[Rendered images with source text]
==================================================

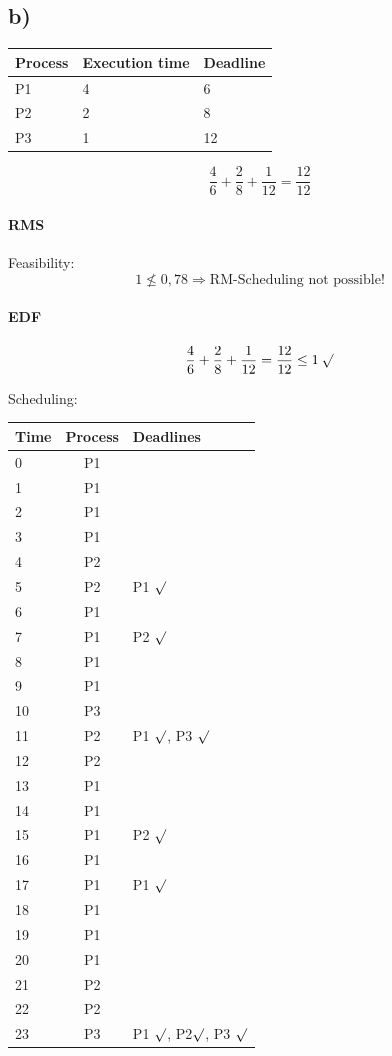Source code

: \documentclass[a4paper,10pt]{scrartcl}
\begin{document}
\subsection{b)}
\begin{center}
\begin{tabular}{|l|l|l|}
\hline
\textbf{Process} & \textbf{Execution time} & \textbf{Deadline} \\ 
\hline 
P1 & 4 & 6 \\ 
 
P2 & 2 & 8 \\

P3 & 1 & 12 \\
\hline
\end{tabular} 
\end{center}
$$ \dfrac{4}{6}+ \dfrac{2}{8} + \dfrac{1}{12} = \dfrac{12}{12} $$

\paragraph{RMS} Feasibility:
$$ 1 \nleq 0,78 \Rightarrow \textrm{RM-Scheduling not possible!} $$
\paragraph{EDF}
$$ \dfrac{4}{6}+ \dfrac{2}{8} + \dfrac{1}{12} = \dfrac{12}{12} \leq 1 \: \surd$$

Scheduling:
\begin{center}
\begin{tabular}{|l|c|l|}
\hline 
\textbf{Time} & \textbf{Process} & \textbf{Deadlines} \\ 
\hline 
0 & P1 &  \\ 
1 & P1 &  \\ 
2 & P1 & \\ 
3 & P1 & \\ 
4 & P2 &  \\ 
5 & P2 & P1 $\surd$ \\ 
6 & P1 &  \\ 
7 & P1 & P2 $\surd$ \\ 
8 & P1 & \\ 
9 & P1 &  \\ 
10 &P3 &  \\ 
11 &P2 & P1 $\surd$, P3 $\surd$ \\ 
12 &P2 &  \\ 
13 &P1 &  \\ 
14 &P1 &  \\ 
15 &P1 & P2 $\surd$\\ 
16 &P1 &  \\ 
17 &P1 & P1 $\surd$ \\ 
18 &P1 &  \\ 
19 &P1 &  \\ 
20 &P1 &  \\ 
21 &P2 &  \\ 
22 &P2 &  \\ 
23 &P3 & P1 $\surd$, P2$\surd$, P3 $\surd$ \\ 
\hline 
\end{tabular} 
\end{center}
\end{document}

==================================================

With pictures excluded, the data must be transcribed in full and to the letter.

** Solution to this problem **
Source code

: \documentclass[a4paper,10pt]{scrartcl}
\begin{document}
\subsection{b)}
\begin{center}
\begin{tabular}{|l|l|l|}
\hline
\textbf{Process} & \textbf{Execution time} & \textbf{Deadline} \\ 
\hline 
P1 & 4 & 6 \\ 
 
P2 & 2 & 8 \\

P3 & 1 & 12 \\
\hline
\end{tabular} 
\end{center}
$$ \dfrac{4}{6}+ \dfrac{2}{8} + \dfrac{1}{12} = \dfrac{12}{12} $$

\paragraph{RMS} Feasibility:
$$ 1 \nleq 0,78 \Rightarrow \textrm{RM-Scheduling not possible!} $$
\paragraph{EDF}
$$ \dfrac{4}{6}+ \dfrac{2}{8} + \dfrac{1}{12} = \dfrac{12}{12} \leq 1 \: \surd$$

Scheduling:
\begin{center}
\begin{tabular}{|l|c|l|}
\hline 
\textbf{Time} & \textbf{Process} & \textbf{Deadlines} \\ 
\hline 
0 & P1 &  \\ 
1 & P1 &  \\ 
2 & P1 & \\ 
3 & P1 & \\ 
4 & P2 &  \\ 
5 & P2 & P1 $\surd$ \\ 
6 & P1 &  \\ 
7 & P1 & P2 $\surd$ \\ 
8 & P1 & \\ 
9 & P1 &  \\ 
10 &P3 &  \\ 
11 &P2 & P1 $\surd$, P3 $\surd$ \\ 
12 &P2 &  \\ 
13 &P1 &  \\ 
14 &P1 &  \\ 
15 &P1 & P2 $\surd$\\ 
16 &P1 &  \\ 
17 &P1 & P1 $\surd$ \\ 
18 &P1 &  \\ 
19 &P1 &  \\ 
20 &P1 &  \\ 
21 &P2 &  \\ 
22 &P2 &  \\ 
23 &P3 & P1 $\surd$, P2$\surd$, P3 $\surd$ \\ 
\hline 
\end{tabular} 
\end{center}
\end{document}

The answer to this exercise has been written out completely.